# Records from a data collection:
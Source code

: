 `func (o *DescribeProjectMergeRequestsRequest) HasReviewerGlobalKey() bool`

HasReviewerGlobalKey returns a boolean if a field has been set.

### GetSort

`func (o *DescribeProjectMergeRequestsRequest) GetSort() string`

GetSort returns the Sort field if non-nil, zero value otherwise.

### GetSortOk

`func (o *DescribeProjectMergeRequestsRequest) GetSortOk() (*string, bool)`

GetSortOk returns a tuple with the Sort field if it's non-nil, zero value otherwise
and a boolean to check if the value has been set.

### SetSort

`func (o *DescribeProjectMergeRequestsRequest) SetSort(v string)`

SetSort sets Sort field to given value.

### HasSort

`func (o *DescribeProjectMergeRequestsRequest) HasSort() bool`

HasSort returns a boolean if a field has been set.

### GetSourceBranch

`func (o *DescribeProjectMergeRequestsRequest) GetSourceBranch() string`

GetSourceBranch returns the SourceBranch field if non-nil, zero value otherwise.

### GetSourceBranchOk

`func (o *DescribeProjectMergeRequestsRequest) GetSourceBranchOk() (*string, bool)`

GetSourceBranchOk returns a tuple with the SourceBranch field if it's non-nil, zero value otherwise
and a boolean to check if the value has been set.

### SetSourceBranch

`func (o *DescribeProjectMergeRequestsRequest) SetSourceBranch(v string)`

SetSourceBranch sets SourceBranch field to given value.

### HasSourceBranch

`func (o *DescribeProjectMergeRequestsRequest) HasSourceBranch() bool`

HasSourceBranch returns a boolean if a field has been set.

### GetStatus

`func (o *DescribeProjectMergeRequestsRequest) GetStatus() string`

# REQUIREMENT:
Filter the data above by the word "HasSourceBranch" and copy every line that matches.

# RESULT OF THIS TASK:
### HasSourceBranch
`func (o *DescribeProjectMergeRequestsRequest) HasSourceBranch() bool`
HasSourceBranch returns a boolean if a field has been set.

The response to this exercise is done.